Africa: With No Check On Abuses, ‘Civilians Bear the Brunt of Wartime Atrocities in the Horn of Africa’ – HRW


Nairobi, Kenya — 2023 was a consequential year for human rights suppression and wartime atrocities, especially in the Horn of Africa, according to a new report by Human Rights Watch published Thursday. The rights group blames regional blocs and the international community for not doing enough to protect civilians.

Governments in the Horn of Africa dealt with large-scale humanitarian crises in 2023. With no checks on abuses in Sudan and Ethiopia, civilians withstood the worst of atrocities committed in the name of war, the report by Human Rights Watch says.

“We … saw blatant flouting of very basic laws of war, human rights laws, by governments,” said Laetitia Bader, deputy director in the Africa division at the rights group.

In Sudan, a war that broke out last April between the Sudanese army and the paramilitary Rapid Support Forces has killed thousands and displaced millions of civilians, sparking a humanitarian crisis.

The report says the warring parties repeatedly used heavy weapons in densely populated areas and that instead of treating this crisis as a priority, influential governments and regional bodies have pursued short-term gains at the expense of rights-driven solutions.

“Time and time again, we saw how there was limited diplomatic willingness at the regional level but also at the international level to really press for a sort of accountability, which is needed to end these cycles of impunity,” Bader said.

Several countries, including the U.S. and Saudi Arabia, tried to broker cease-fires in Sudan but weren’t successful.

In Ethiopia, after parties to the conflict in the northern part of the country signed a cessation of hostilities agreement in late 2022 — which Bader says resulted in improvement in the human rights and humanitarian situation in parts of Tigray — the limited international efforts to promote meaningful accountability and an end to abuses quickly dissipated, the report says.

“Over the last six months in particular, we’ve seen a deteriorating rights situation and fighting in the Amhara region,” Bader said. “And again, we’ve seen the impact on the civilian community.
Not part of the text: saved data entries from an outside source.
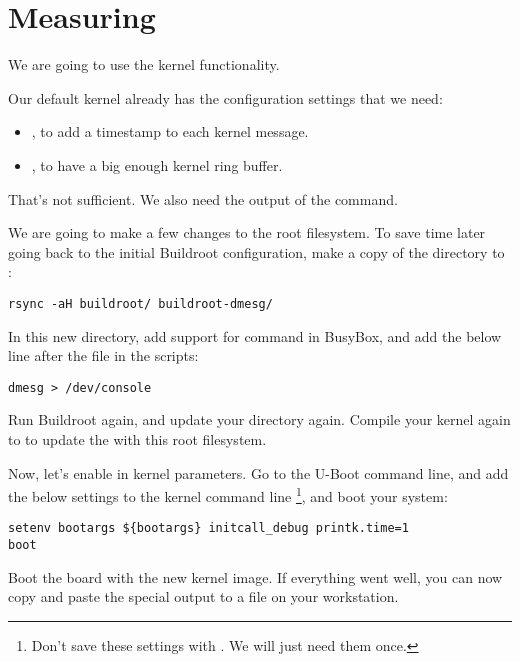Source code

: 
\section{Measuring}

We are going to use the kernel  functionality.

Our default kernel already has the configuration settings that we need:
\begin{itemize}
\item {}, to add a timestamp to each kernel
message.
\item {}, to have a big enough kernel ring buffer.
\end{itemize}

That's not sufficient. We also need the output of the 
command.

We are going to make a few changes to the root filesystem. To save time
later going back to the initial Buildroot configuration, make a copy
of the  directory to :

\begin{verbatim}
rsync -aH buildroot/ buildroot-dmesg/
\end{verbatim}

In this new directory, add support for  command in BusyBox,
and add the below line after the  file in the
 scripts:

\begin{verbatim}
dmesg > /dev/console
\end{verbatim}

Run Buildroot again, and update your
 directory again. Compile your
kernel again to to update the  with this root filesystem.

Now, let's enable  in kernel parameters. Go to
the U-Boot command line, and add the below settings to the kernel command line
\footnote{Don't save these settings with . We
will just need them once.}, and boot your system:
\begin{verbatim}
setenv bootargs ${bootargs} initcall_debug printk.time=1
boot
\end{verbatim}

Boot the board with the new kernel image. If everything went well,
you can now copy and paste the special  output to
a  file on your workstation.

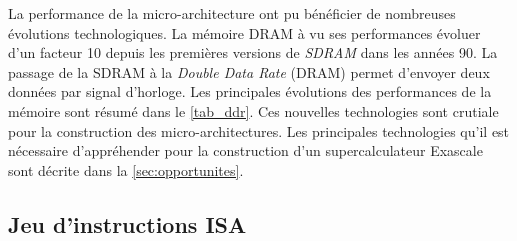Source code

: La performance de la micro-architecture ont pu bénéficier de nombreuses évolutions technologiques.
La mémoire DRAM à vu ses performances évoluer d'un facteur 10 depuis les premières versions de \textit{SDRAM} dans les années 90. La passage de la SDRAM à la \textit{Double Data Rate} (DRAM) permet d'envoyer deux données par signal d'horloge. Les principales évolutions des performances de la mémoire sont résumé dans le \autoref{tab_ddr}. Ces nouvelles technologies sont crutiale pour la construction des micro-architectures. Les principales technologies qu'il est nécessaire d'appréhender pour la construction d'un supercalculateur Exascale sont décrite dans la \autoref{sec:opportunites}. 

\begin{table}[]
\centering
{}
\caption[Évolution des technologies de mémoire DRAM]{Les évolution des technologies mémoires DDR ont permis d'améliorer les vitesses de transferts d'un facteur dix en divisant par trois leur consommation électrique\protect\footnotemark}
\label{tab_ddr}
\end{table}












\subsection{Jeu d'instructions ISA } \label{sec:isa}


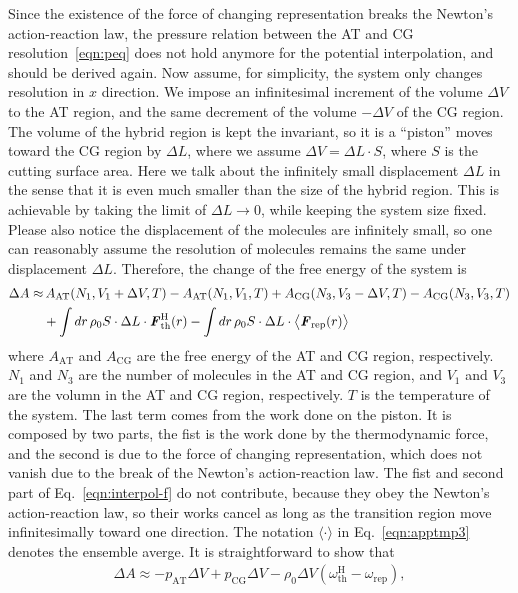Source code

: \documentclass[a4paper,preprint,unsortedaddress]{revtex4-1}
\newcommand{\vect}[1]{\textbf{\textit{#1}}}
\newcommand{\AT}{{\textrm{{AT}}}}
\newcommand{\CG}{{\textrm{CG}}}
\newcommand{\thf}{{\textrm{th}}}
\newcommand{\res}{{\textrm{rep}}}
\newcommand{\hadress}{{\textrm{H}}}
\begin{document}
Since the existence of the force of changing representation breaks the
Newton's action-reaction law, the pressure relation between the AT and CG
resolution~\eqref{eqn:peq} does not hold anymore for the potential interpolation,
and should be derived again.
Now assume, for simplicity, the system only changes resolution in $x$ direction.
We impose an infinitesimal increment of the volume $\Delta V$ to the
AT region, and the same decrement of the volume $-\Delta V$ of the CG
region.  The volume of the hybrid region is kept the invariant,
so it is a ``piston''
moves toward the CG region by $\Delta L$,
where we assume $\Delta V = \Delta L\cdot S$, where $S$ is the
cutting surface area.
Here we talk about the infinitely small displacement  $\Delta L$
in the sense that it is even much smaller than the size of the
hybrid region. This is achievable by taking the limit of $\Delta L\rightarrow 0$,
while keeping the system size fixed.
Please also notice the displacement of the molecules are infinitely small,
so one can reasonably assume
the resolution of molecules remains the same under displacement $\Delta L$.
Therefore, the change of the free energy of the system is
\begin{align}\nonumber
  \Delta A \approx&\,
  A_\AT(N_1, V_1+\Delta V, T) -
  A_\AT(N_1, V_1, T)
  +
  A_\CG(N_3, V_3-\Delta V, T) -
  A_\CG(N_3, V_3, T)\\\label{eqn:apptmp3}
  &+
  \int d r\, \rho_0 S\cdot \Delta L\cdot
  \vect F^\hadress_\thf(r)
  -
  \int d r\, \rho_0 S\cdot \Delta L\cdot
  \big\langle \vect F_\res(r)\big\rangle
\end{align}
where $A_\AT$ and $A_\CG$ are the free energy of the AT and CG region, respectively.
$N_1$ and $N_3$ are the number of molecules in the AT and CG region, and
$V_1$ and $V_3$ are the volumn in the AT and CG region, respectively. $T$ is the temperature
of the system.
The last term comes from the work done on the piston. It is composed by
two parts, the fist is the work done by the thermodynamic force, and the
second is due to 
the force of changing representation, which does not vanish due to the break of the Newton's
action-reaction law. The fist and second part of Eq.~\eqref{eqn:interpol-f}
do not contribute, because they obey the Newton's action-reaction law, so
their works cancel as long as the transition region move infinitesimally toward one direction.
The notation $\langle\cdot\rangle$ in Eq.~\eqref{eqn:apptmp3} denotes the ensemble averge.
It is straightforward to show that 
\begin{align}\label{eqn:peq-d}
  \Delta A \approx
  -p_\AT\Delta V + p_\CG\Delta V -
  \rho_0 \Delta V (\omega_\thf^\hadress - \omega_\res), 
\end{align}
\end{document}

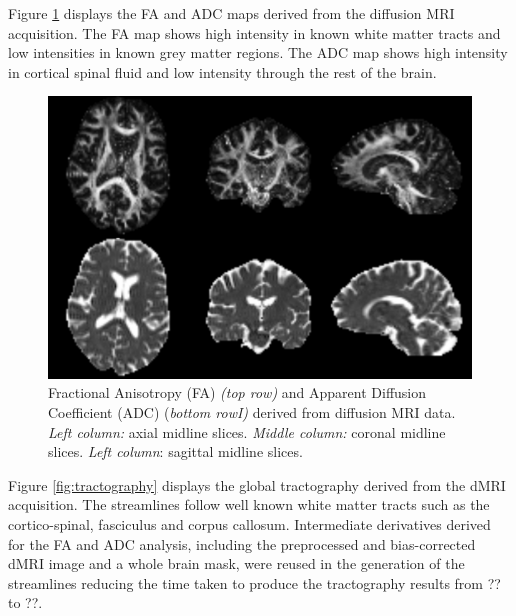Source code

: Figure \ref{fig:fa_adc}  displays the FA and ADC maps derived from the diffusion MRI
acquisition. The FA map shows high intensity in known white matter
tracts and low intensities in known grey matter regions. The ADC map
shows high intensity in cortical spinal fluid and low intensity through
the rest of the brain.



\begin{figure}
  \begin{center}
    \includegraphics[width=\textwidth]{figures/fa_adc}
  \caption{Fractional Anisotropy (FA) \emph{(top row)} and
Apparent Diffusion Coefficient (ADC) (\emph{bottom rowI)} derived from
diffusion MRI data. \emph{Left column:} axial midline slices.
\emph{Middle column:} coronal midline slices. \emph{Left column}:
sagittal midline slices.}
  \end{center}
\label{fig:fa_adc}
\end{figure}

Figure \ref{fig:tractography} displays the global tractography derived from the dMRI
acquisition. The streamlines follow well known white matter tracts such
as the cortico-spinal, fasciculus and corpus callosum. Intermediate
derivatives derived for the FA and ADC analysis, including the
preprocessed and bias-corrected dMRI image and a whole brain mask, were
reused in the generation of the streamlines reducing the time taken to
produce the tractography results from ?? to ??.


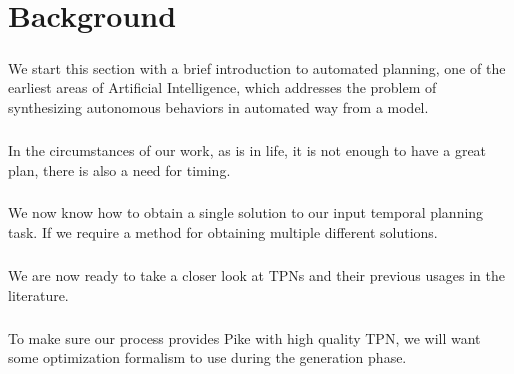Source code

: \chapter{Background}
\label{chap:background}

\paragraph{} We start this section with a brief introduction to automated planning, one of the earliest areas of Artificial Intelligence, which addresses the problem of synthesizing autonomous behaviors in automated way from a model.

% 

\paragraph{} In the circumstances of our work, as is in life, it is not enough to have a great plan, there is also a need for timing.  


\paragraph{} We now know how to obtain a single solution to our input temporal planning task. If we require a method for obtaining multiple different solutions. 


\paragraph{} We are now ready to take a closer look at TPNs and their previous usages in the literature.


\paragraph{} To make sure our process provides Pike with high quality TPN, we will want some optimization formalism to use during the generation phase. 
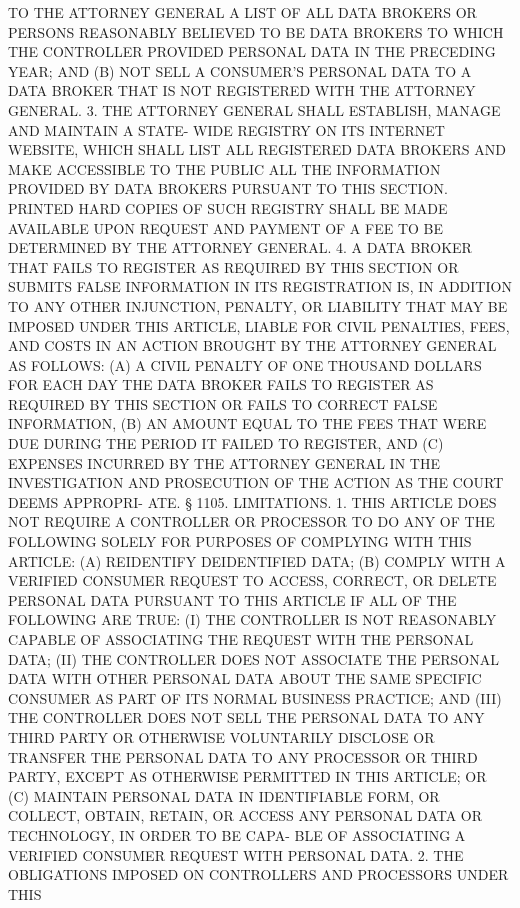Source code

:  TO THE ATTORNEY GENERAL A LIST OF ALL DATA BROKERS OR PERSONS REASONABLY
 BELIEVED TO BE DATA BROKERS TO WHICH THE  CONTROLLER  PROVIDED  PERSONAL
 DATA IN THE PRECEDING YEAR; AND
   (B)  NOT  SELL A CONSUMER'S PERSONAL DATA TO A DATA BROKER THAT IS NOT
 REGISTERED WITH THE ATTORNEY GENERAL.
   3. THE ATTORNEY GENERAL SHALL ESTABLISH, MANAGE AND MAINTAIN A  STATE-
 WIDE  REGISTRY  ON ITS INTERNET WEBSITE, WHICH SHALL LIST ALL REGISTERED
 DATA BROKERS AND MAKE ACCESSIBLE  TO  THE  PUBLIC  ALL  THE  INFORMATION
 PROVIDED  BY  DATA BROKERS PURSUANT TO THIS SECTION. PRINTED HARD COPIES
 OF SUCH REGISTRY SHALL BE MADE AVAILABLE UPON REQUEST AND PAYMENT  OF  A
 FEE TO BE DETERMINED BY THE ATTORNEY GENERAL.
   4. A DATA BROKER THAT FAILS TO REGISTER AS REQUIRED BY THIS SECTION OR
 SUBMITS  FALSE  INFORMATION  IN  ITS REGISTRATION IS, IN ADDITION TO ANY
 OTHER INJUNCTION, PENALTY, OR LIABILITY THAT MAY BE IMPOSED  UNDER  THIS
 ARTICLE,  LIABLE  FOR  CIVIL  PENALTIES,  FEES,  AND  COSTS IN AN ACTION
 BROUGHT BY THE ATTORNEY GENERAL AS FOLLOWS: (A) A CIVIL PENALTY  OF  ONE
 THOUSAND  DOLLARS  FOR  EACH  DAY  THE  DATA BROKER FAILS TO REGISTER AS
 REQUIRED BY THIS SECTION OR FAILS TO CORRECT FALSE INFORMATION,  (B)  AN
 AMOUNT  EQUAL  TO  THE FEES THAT WERE DUE DURING THE PERIOD IT FAILED TO
 REGISTER, AND (C) EXPENSES INCURRED  BY  THE  ATTORNEY  GENERAL  IN  THE
 INVESTIGATION AND PROSECUTION OF THE ACTION AS THE COURT DEEMS APPROPRI-
 ATE.
   §  1105. LIMITATIONS. 1. THIS ARTICLE DOES NOT REQUIRE A CONTROLLER OR
 PROCESSOR TO DO ANY OF THE FOLLOWING SOLELY FOR  PURPOSES  OF  COMPLYING
 WITH THIS ARTICLE:
   (A) REIDENTIFY DEIDENTIFIED DATA;
   (B)  COMPLY  WITH  A  VERIFIED CONSUMER REQUEST TO ACCESS, CORRECT, OR
 DELETE PERSONAL DATA PURSUANT TO THIS ARTICLE IF ALL  OF  THE  FOLLOWING
 ARE TRUE:
   (I)  THE  CONTROLLER  IS  NOT  REASONABLY  CAPABLE  OF ASSOCIATING THE
 REQUEST WITH THE PERSONAL DATA;
   (II) THE CONTROLLER DOES NOT ASSOCIATE THE PERSONAL  DATA  WITH  OTHER
 PERSONAL  DATA  ABOUT  THE  SAME SPECIFIC CONSUMER AS PART OF ITS NORMAL
 BUSINESS PRACTICE; AND
   (III) THE CONTROLLER DOES NOT SELL THE  PERSONAL  DATA  TO  ANY  THIRD
 PARTY OR OTHERWISE VOLUNTARILY DISCLOSE OR TRANSFER THE PERSONAL DATA TO
 ANY  PROCESSOR  OR  THIRD  PARTY,  EXCEPT AS OTHERWISE PERMITTED IN THIS
 ARTICLE; OR
   (C) MAINTAIN PERSONAL DATA IN IDENTIFIABLE FORM, OR  COLLECT,  OBTAIN,
 RETAIN,  OR ACCESS ANY PERSONAL DATA OR TECHNOLOGY, IN ORDER TO BE CAPA-
 BLE OF ASSOCIATING A VERIFIED CONSUMER REQUEST WITH PERSONAL DATA.
   2. THE OBLIGATIONS IMPOSED ON CONTROLLERS AND  PROCESSORS  UNDER  THIS
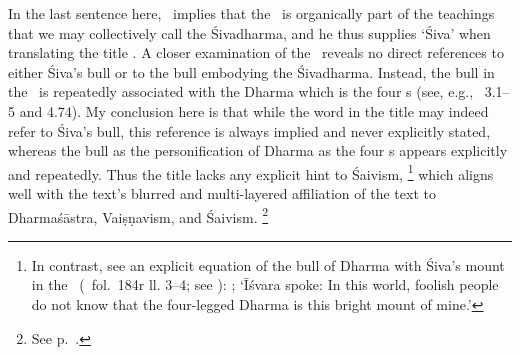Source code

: \noindent
In the last sentence here, \Sanderson\ implies that the
\VSS\ is organically part of the teachings that we
may collectively call the Śivadharma, and he
thus supplies `Śiva' when translating the title 
\Vss. A closer examination of the \VSS\ 
reveals no direct references to either Śiva's bull or
to the bull embodying the Śivadharma. Instead, the bull
in the \VSS\ is repeatedly associated with the Dharma which
is the four \asrama s (see, e.g., \VSS\ 3.1--5 and 4.74).
My conclusion here is that while the word  in the
title may indeed refer to Śiva's bull, 
this reference is always implied and never explicitly stated,
whereas the bull as the personification of Dharma as the four
\asrama s appears explicitly and repeatedly. Thus
the title lacks any explicit hint to Śaivism,%
	\footnote{In contrast, see an explicit equation of the bull
	of Dharma with Śiva's mount in the \UUMS\
					(\msCa\ fol.~184r ll. 3--4; see
					):
		;
		    `Īśvara spoke: In this world, foolish people do not know that
		    the four-legged Dharma is this bright mount of mine.'}
which aligns well with the text's blurred and multi-layered
affiliation of the text to Dharmaśāstra, Vaiṣṇavism, and Śaivism.%
		 \footnote{See p.~\pageref{structure}.}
We’ve documented extrajudicial killings, sexual violence, but also the devastating impact that this ongoing cycle of fighting is having on civilians’ ability to access basic care.”

Fighting erupted in Tigray in late 2020 after the Tigray People’s Liberation Front (TPLF) attacked army bases across the region. The attacks initially overwhelmed the federal military, which later mounted a counteroffensive alongside Eritrean soldiers and forces from the neighboring region of Amhara.

In 2021 alone, 5.1 million Ethiopians became internally displaced, a record for the most people internally displaced in any country in any single year at the time, according to the Council on Foreign Relations.